» **Data excerpts**
——————

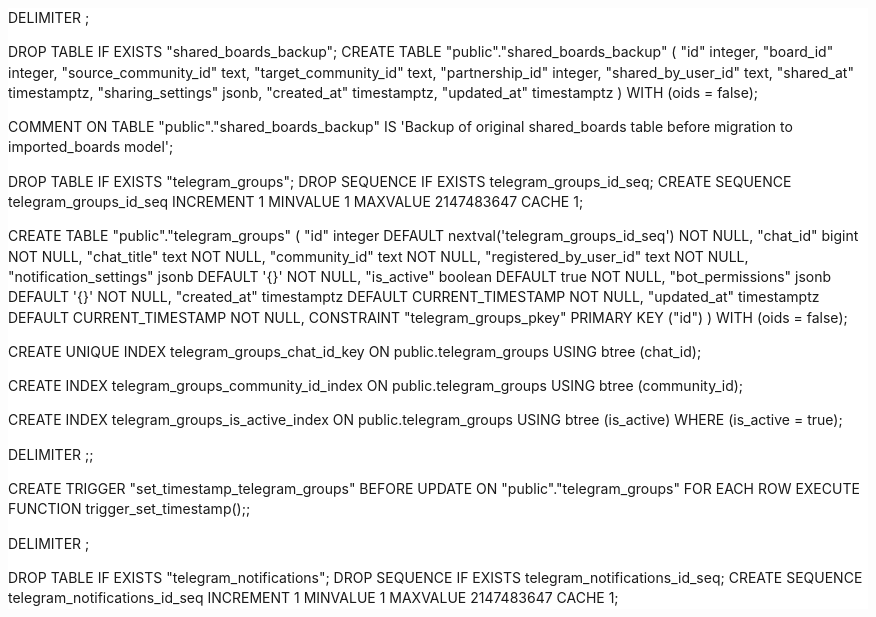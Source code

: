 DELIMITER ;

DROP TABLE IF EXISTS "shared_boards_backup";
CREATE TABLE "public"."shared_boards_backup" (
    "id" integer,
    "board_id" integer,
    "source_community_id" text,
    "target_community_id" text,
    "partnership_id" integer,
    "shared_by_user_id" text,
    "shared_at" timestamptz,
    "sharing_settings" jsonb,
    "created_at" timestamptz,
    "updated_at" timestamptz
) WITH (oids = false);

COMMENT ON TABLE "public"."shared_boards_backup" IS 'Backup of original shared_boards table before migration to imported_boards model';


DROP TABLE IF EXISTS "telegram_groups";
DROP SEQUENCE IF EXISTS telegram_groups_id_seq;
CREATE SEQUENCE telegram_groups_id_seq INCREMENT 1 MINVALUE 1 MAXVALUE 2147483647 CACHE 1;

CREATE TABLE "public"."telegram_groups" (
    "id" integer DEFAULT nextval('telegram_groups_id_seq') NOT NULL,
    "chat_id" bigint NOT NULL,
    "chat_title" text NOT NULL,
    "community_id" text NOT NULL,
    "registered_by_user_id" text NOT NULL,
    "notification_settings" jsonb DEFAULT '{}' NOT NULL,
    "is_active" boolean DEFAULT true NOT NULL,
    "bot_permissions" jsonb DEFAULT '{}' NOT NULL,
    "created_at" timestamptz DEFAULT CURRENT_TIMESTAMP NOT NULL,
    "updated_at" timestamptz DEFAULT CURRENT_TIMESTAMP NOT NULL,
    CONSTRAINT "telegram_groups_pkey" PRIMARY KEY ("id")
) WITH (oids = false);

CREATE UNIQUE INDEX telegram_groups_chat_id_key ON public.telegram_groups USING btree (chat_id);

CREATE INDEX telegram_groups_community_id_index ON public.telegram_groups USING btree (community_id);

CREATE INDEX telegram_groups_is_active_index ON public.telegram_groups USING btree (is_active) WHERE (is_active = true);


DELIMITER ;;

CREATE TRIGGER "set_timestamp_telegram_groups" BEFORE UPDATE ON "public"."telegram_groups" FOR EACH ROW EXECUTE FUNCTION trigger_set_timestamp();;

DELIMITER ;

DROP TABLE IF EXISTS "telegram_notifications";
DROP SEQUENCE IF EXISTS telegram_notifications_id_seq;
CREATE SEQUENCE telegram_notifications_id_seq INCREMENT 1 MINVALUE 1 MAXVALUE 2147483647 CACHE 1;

——————

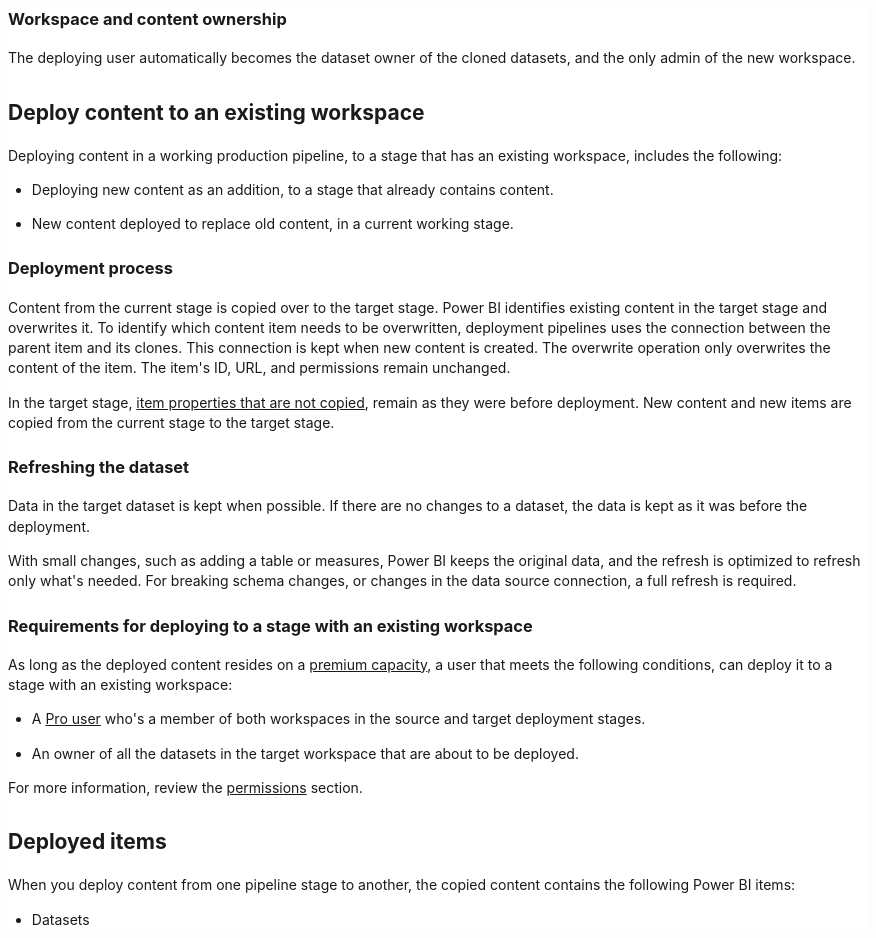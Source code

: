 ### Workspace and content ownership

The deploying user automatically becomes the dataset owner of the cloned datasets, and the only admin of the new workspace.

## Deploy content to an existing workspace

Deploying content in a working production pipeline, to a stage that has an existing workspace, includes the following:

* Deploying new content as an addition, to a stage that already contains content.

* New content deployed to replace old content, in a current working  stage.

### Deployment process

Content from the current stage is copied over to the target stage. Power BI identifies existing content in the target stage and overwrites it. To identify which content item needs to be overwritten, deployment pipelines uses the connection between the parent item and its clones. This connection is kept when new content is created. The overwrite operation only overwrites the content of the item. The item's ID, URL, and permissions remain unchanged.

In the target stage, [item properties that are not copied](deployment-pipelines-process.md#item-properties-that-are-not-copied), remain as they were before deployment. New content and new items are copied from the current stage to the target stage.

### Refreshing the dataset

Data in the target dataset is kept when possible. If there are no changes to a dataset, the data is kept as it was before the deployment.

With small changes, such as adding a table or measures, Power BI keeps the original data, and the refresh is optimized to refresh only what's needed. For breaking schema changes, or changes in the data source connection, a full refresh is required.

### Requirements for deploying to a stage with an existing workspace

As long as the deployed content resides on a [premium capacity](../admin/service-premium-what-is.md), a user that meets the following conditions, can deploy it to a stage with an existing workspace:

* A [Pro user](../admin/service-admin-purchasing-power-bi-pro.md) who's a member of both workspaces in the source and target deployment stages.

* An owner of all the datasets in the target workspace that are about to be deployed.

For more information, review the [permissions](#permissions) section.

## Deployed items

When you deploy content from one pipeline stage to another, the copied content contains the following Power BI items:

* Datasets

——————

» **Problem description**
Pull each line containing the word "remain" out of the data above.

» **Output**
Content from the current stage is copied over to the target stage. Power BI identifies existing content in the target stage and overwrites it. To identify which content item needs to be overwritten, deployment pipelines uses the connection between the parent item and its clones. This connection is kept when new content is created. The overwrite operation only overwrites the content of the item. The item's ID, URL, and permissions remain unchanged.
In the target stage, [item properties that are not copied](deployment-pipelines-process.md#item-properties-that-are-not-copied), remain as they were before deployment. New content and new items are copied from the current stage to the target stage.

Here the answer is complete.